Aldrich had worked on crews for films starring Burt Lancaster and Lancaster hired him to direct Apache (1954). It was a big hit and Aldrich's next movie, also for Lancaster, Vera Cruz (1954), did even better.

1955

The success of these movies enabled Aldrich to turn Producer for his next movies. Kiss Me Deadly (1955) was a film noir based on a novel by Mickey Spillane. The Big Knife (1955) was based on a play by Clifford Odets.

1956

After directing Joan Crawford in a melodrama Autumn Leaves (1956), Aldrich adapted another play for his own company, Attack (1956).

1957

Aldrich worked on The Garment Jungle (1957), but was fired during filming. He was unable to get a job until he had an offer from Hammer Films and Seven Arts to make Ten Seconds to Hell (1959) in Germany. While there, he was head of the jury at the 9th Berlin International Film Festival. He stayed in Europe to make The Angry Hills (1959) for MGM in Greece.

1961

Back in Hollywood he did The Last Sunset (1961) then made a Biblical spectacular in Italy, Sodom and Gomorrah (1962) for Joseph E. Levine.

1962

Aldrich optioned the novel What Ever Happened to Baby Jane? (1962), and turned it into a film featuring Bette Davis and Joan Crawford as spiteful sisters and faded child-actresses. It was a massive hit and restored Aldrich's commercial reputation.

1963

He made a comic Western with Frank Sinatra and Dean Martin, 4 for Texas (1963), then did a follow up to Baby Jane, Hush… Hush, Sweet Charlotte (1964), with Bette Davis as a Southern woman who lives in a mansion and thinks she is going insane (both Joan Crawford and Davis were to appear, but Crawford left the film).

1965

He made the all-male action film The FLIGHT of the Phoenix (1965).

1967

Aldrich had his biggest hit to date with The Dirty Dozen (1967).
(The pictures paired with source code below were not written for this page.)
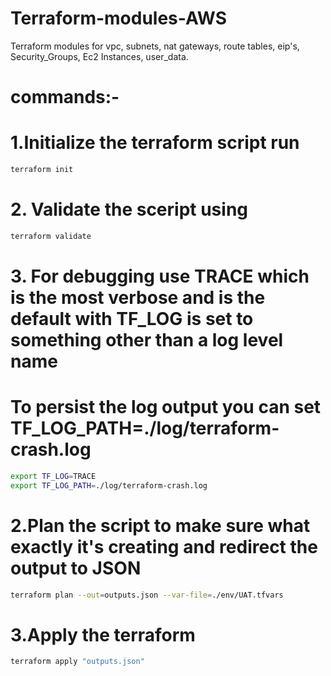 # Terraform-modules-AWS
Terraform modules for vpc, subnets, nat gateways, route tables, eip's, Security_Groups, Ec2 Instances, user_data.

# commands:-
# 1.Initialize the terraform script run
```sh
terraform init
```

# 2. Validate the sceript using
``` sh
terraform validate
```
# 3. For debugging use TRACE which is the most verbose and is the default with TF_LOG is set to something other than a  log level name
#  To persist the log output you can set TF_LOG_PATH=./log/terraform-crash.log
``` sh
export TF_LOG=TRACE  
export TF_LOG_PATH=./log/terraform-crash.log
```

# 2.Plan the script to make sure what exactly it's creating and redirect the output to JSON
```sh
terraform plan --out=outputs.json --var-file=./env/UAT.tfvars
```
# 3.Apply the terraform  
```sh
terraform apply "outputs.json"
```
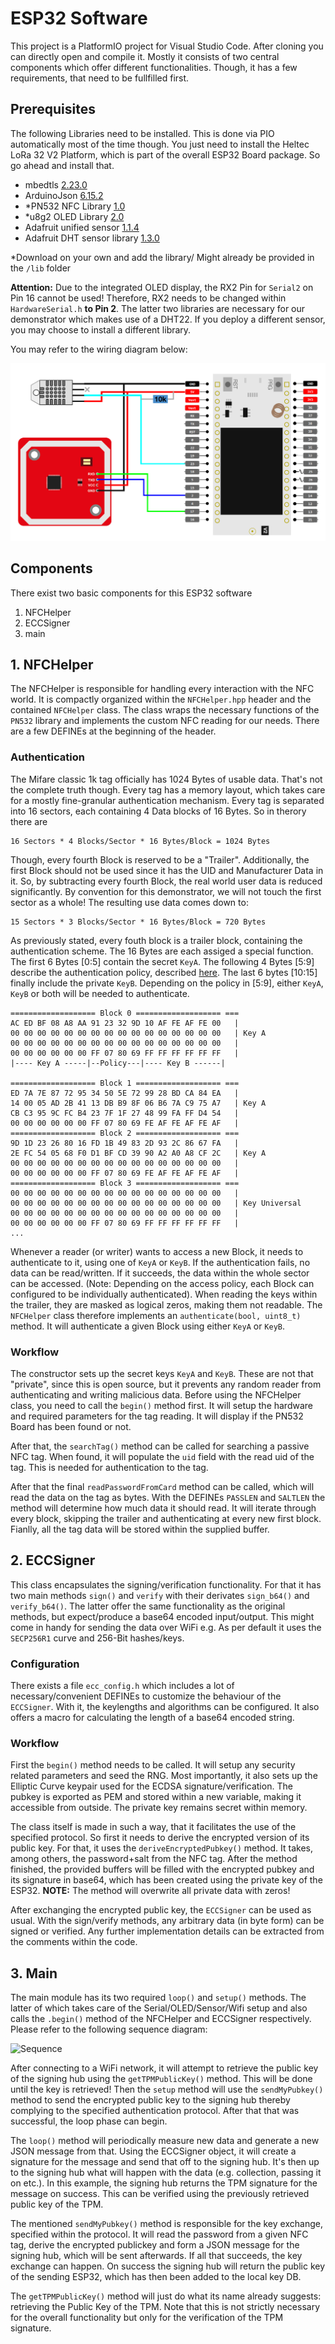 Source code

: # ESP32 Software

This project is a PlatformIO project for Visual Studio Code. After cloning you can directly open and compile it. Mostly it consists of two central components which offer different functionalities. Though, it has a few requirements, that need to be fullfilled first.

## Prerequisites
The following Libraries need to be installed. This is done via PIO automatically most of the time though. You just need to install the Heltec LoRa 32 V2 Platform, which is part of the overall ESP32 Board package. So go ahead and install that.

- mbedtls [2.23.0](https://github.com/ARMmbed/mbedtls)
- ArduinoJson [6.15.2](https://arduinojson.org/)
- *PN532 NFC Library [1.0](https://github.com/Seeed-Studio/PN532)
- *u8g2 OLED Library [2.0](https://github.com/olikraus/u8g2)
- Adafruit unified sensor [1.1.4](https://github.com/adafruit/Adafruit_Sensor)
- Adafruit DHT sensor library [1.3.0](https://github.com/adafruit/DHT-sensor-library)

*Download on your own and add the library/ Might already be provided in the ```/lib``` folder

**Attention:**
Due to the integrated OLED display, the RX2 Pin for ```Serial2``` on Pin 16 cannot be used! Therefore, RX2 needs to be changed within ```HardwareSerial.h``` **to Pin 2**.
The latter two libraries are necessary for our demonstrator which makes use of a DHT22. If you deploy a different sensor, you may choose to install a different library.

You may refer to the wiring diagram below:

![ESP](https://github.com/JulianD267/NFC-KE/raw/master/img/esp32_wiring.png)

## Components
There exist two basic components for this ESP32 software
1. NFCHelper
2. ECCSigner
3. main

## 1. NFCHelper
The NFCHelper is responsible for handling every interaction with the NFC world. It is compactly organized within the ```NFCHelper.hpp``` header and the contained ```NFCHelper``` class. The class wraps the necessary functions of the ```PN532``` library and implements the custom NFC reading for our needs. There are a few DEFINEs at the beginning of the header.

### Authentication
The Mifare classic 1k tag officially has 1024 Bytes of usable data. That's not the complete truth though. Every tag has a memory layout, which takes care for a mostly fine-granular authentication mechanism. Every tag is separated into 16 sectors, each containing 4 Data blocks of 16 Bytes. So in therory there are
```
16 Sectors * 4 Blocks/Sector * 16 Bytes/Block = 1024 Bytes
```
Though, every fourth Block is reserved to be a "Trailer". Additionally, the first Block should not be used since it has the UID and Manufacturer Data in it. So, by subtracting every fourth Block, the real world user data is reduced significantly. By convention for this demonstrator, we will not touch the first sector as a whole! The resulting use data comes down to:
```
15 Sectors * 3 Blocks/Sector * 16 Bytes/Block = 720 Bytes
```

As previously stated, every fouth block is a trailer block, containing the authentication scheme. The 16 Bytes are each assiged a special function. The first 6 Bytes [0:5] contain the secret ```KeyA```. The following 4 Bytes [5:9] describe the authentication policy, described [here](https://www.nxp.com/docs/en/data-sheet/MF1S50YYX_V1.pdf). The last 6 bytes [10:15] finally include the private ```KeyB```. Depending on the policy in [5:9], either ```KeyA```, ```KeyB``` or both will be needed to authenticate.

```
=================== Block 0 =================== ===
AC ED BF 08 A8 AA 91 23 32 9D 10 AF FE AF FE 00   |
00 00 00 00 00 00 00 00 00 00 00 00 00 00 00 00   | Key A
00 00 00 00 00 00 00 00 00 00 00 00 00 00 00 00   |
00 00 00 00 00 00 FF 07 80 69 FF FF FF FF FF FF   |
|---- Key A -----|--Policy---|---- Key B ------|

=================== Block 1 =================== ===
ED 7A 7E 87 72 95 34 50 5E 72 99 28 BD CA 84 EA   |
14 00 05 AD 2B 41 13 DB B9 8F 06 B6 7A C9 75 A7   | Key A
CB C3 95 9C FC B4 23 7F 1F 27 48 99 FA FF D4 54   |
00 00 00 00 00 00 FF 07 80 69 FE AF FE AF FE AF   |
=================== Block 2 =================== ===
9D 1D 23 26 80 16 FD 1B 49 83 2D 93 2C 86 67 FA   |
2E FC 54 05 68 F0 D1 BF CD 39 90 A2 A0 A8 CF 2C   | Key A
00 00 00 00 00 00 00 00 00 00 00 00 00 00 00 00   |
00 00 00 00 00 00 FF 07 80 69 FE AF FE AF FE AF   |
=================== Block 3 =================== ===
00 00 00 00 00 00 00 00 00 00 00 00 00 00 00 00   |
00 00 00 00 00 00 00 00 00 00 00 00 00 00 00 00   | Key Universal
00 00 00 00 00 00 00 00 00 00 00 00 00 00 00 00   |
00 00 00 00 00 00 FF 07 80 69 FF FF FF FF FF FF   |
...
```
Whenever a reader (or writer) wants to access a new Block, it needs to authenticate to it, using one of ```KeyA``` or ```KeyB```. If the authentication fails, no data can be read/written. If it succeeds, the data within the whole sector can be accessed. (Note: Depending on the access policy, each Block can configured to be individually authenticated). When reading the keys within the trailer, they are masked as logical zeros, making them not readable. The ```NFCHelper``` class therefore implements an ```authenticate(bool, uint8_t)``` method. It will authenticate a given Block using either ```KeyA``` or ```KeyB```.

### Workflow
The constructor sets up the secret keys ```KeyA``` and ```KeyB```. These are not that "private", since this is open source, but it prevents any random reader from authenticating and writing malicious data.
Before using the NFCHelper class, you need to call the ```begin()``` method first. It will setup the hardware and required parameters for the tag reading. It will display if the PN532 Board has been found or not.

After that, the ```searchTag()``` method can be called for searching a passive NFC tag. When found, it will populate the ```uid``` field with the read uid of the tag. This is needed for authentication to the tag.

After that the final ```readPasswordFromCard``` method can be called, which will read the data on the tag as bytes. With the DEFINEs ```PASSLEN``` and ```SALTLEN``` the method will determine how much data it should read. It will iterate through every block, skipping the trailer and authenticating at every new first block. Fianlly, all the tag data will be stored within the supplied buffer.

## 2. ECCSigner
This class encapsulates the signing/verification functionality. For that it has two main methods ```sign()``` and ```verify``` with their derivates ```sign_b64()``` and ```verify_b64()```. The latter offer the same functionality as the original methods, but expect/produce a base64 encoded input/output. This might come in handy for sending the data over WiFi e.g. As per default it uses the ```SECP256R1``` curve and 256-Bit hashes/keys.

### Configuration
There exists a file ```ecc_config.h``` which includes a lot of necessary/convenient DEFINEs to customize the behaviour of the ```ECCSigner```. With it, the keylengths and algorithms can be configured. It also offers a macro for calculating the length of a base64 encoded string.

### Workflow
First the ```begin()``` method needs to be called. It will setup any security related parameters and seed the RNG. Most importantly, it also sets up the Elliptic Curve keypair used for the ECDSA signature/verification. The pubkey is exported as PEM and stored within a new variable, making it accessible from outside. The private key remains secret within memory.

The class itself is made in such a way, that it facilitates the use of the specified protocol. So first it needs to derive the encrypted version of its public key. For that, it uses the ```deriveEncryptedPubkey()``` method. It takes, among others, the password+salt from the NFC tag. After the method finished, the provided buffers will be filled with the encrypted pubkey and its signature in base64, which has been created using the private key of the ESP32.
**NOTE:** The method will overwrite all private data with zeros!

After exchanging the encrypted public key, the ```ECCSigner``` can be used as usual. With the sign/verify methods, any arbitrary data (in byte form) can be signed or verified. Any further implementation details can be extracted from the comments within the code.

## 3. Main
The main module has its two required ```loop()``` and ```setup()``` methods. The latter of which takes care of the Serial/OLED/Sensor/Wifi setup and also calls the ```.begin()``` method of the NFCHelper and ECCSigner respectively. Please refer to the following sequence diagram:

![Sequence](https://github.com/JulianD267/ecc-sign-ossl/blob/master/img/seq.png?raw=true)


After connecting to a WiFi network, it will attempt to retrieve the public key of the signing hub using the ```getTPMPublicKey()``` method. This will be done until the key is retrieved! Then the ```setup``` method will use the ```sendMyPubkey()``` method to send the encrypted public key to the signing hub thereby complying to the specified authentication protocol. After that that was successful, the loop phase can begin.

The ```loop()``` method will periodically measure new data and generate a new JSON message from that. Using the ECCSigner object, it will create a signature for the message and send that off to the signing hub. It's then up to the signing hub what will happen with the data (e.g. collection, passing it on etc.). In this example, the signing hub returns the TPM signature for the message on success. This can be verified using the previously retrieved public key of the TPM.

The mentioned ```sendMyPubkey()``` method is responsible for the key exchange, specified within the protocol. It will read the password from a given NFC tag, derive the encrypted publickey and form a JSON message for the signing hub, which will be sent afterwards. If all that succeeds, the key exchange can happen. On success the signing hub will return the public key of the sending ESP32, which has then been added to the local key DB.

The ```getTPMPublicKey()``` method will just do what its name already suggests: retrieving the Public Key of the TPM. Note that this is not strictly necessary for the overall functionality but only for the verification of the TPM signature.
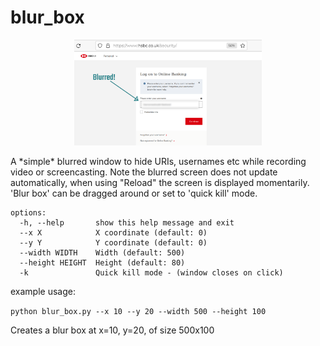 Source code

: # blur_box
<p align="center">
   <img src="./docs/images/blurred_username.png" alt="blurred screen image" width="300" title="blurred screen image">
</p>
A *simple* blurred window to hide URIs, usernames etc while recording video or screencasting. Note the blurred
screen does not update automatically, when using "Reload" the screen is displayed
momentarily.  'Blur box' can be dragged around or set to 'quick kill' mode.

```
options:
  -h, --help       show this help message and exit
  --x X            X coordinate (default: 0)
  --y Y            Y coordinate (default: 0)
  --width WIDTH    Width (default: 500)
  --height HEIGHT  Height (default: 80)
  -k               Quick kill mode - (window closes on click)
```

example usage:

```python blur_box.py --x 10 --y 20 --width 500 --height 100```

Creates a blur box at x=10, y=20, of size 500x100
The success of The Dirty Dozen allowed him to establish his own film production studio for some time.

1968

He made The Legend of Lylah Clare (1968), then The Killing of Sister George (1968). He produced but did not direct What Ever Happened to Aunt Alice? (1969).

1970

He produced and directed Too Late the Hero (1970) and The Grissom Gang (1971).

1972

He directed only Ulzana's Raid (1972) and Emperor of the North Pole (1973), both of which were box office disappointments.

1974

Aldrich's commercial fortunes were revived after he had two hits starring Burt Reynolds: The Longest Yard (1974) and Hustle (1975).

1977

He did a thriller Twilight's Last Gleaming (1977) and a comedy, The Choirboys (1977).

1979

His last movies were comedies, The Frisco Kid (1979) and ...All the Marbles (1981).

1983

Aldrich died of kidney failure on December 5, 1983 in a Los Angeles hospital.

2012

In 2012, John Patterson of The Guardian commented that Aldrich is "a wonderful Director nearly 30 years dead now, whose body of work is in danger of slipping over the horizon." Japanese film Director Kiyoshi Kurosawa noted Aldrich's influence on him.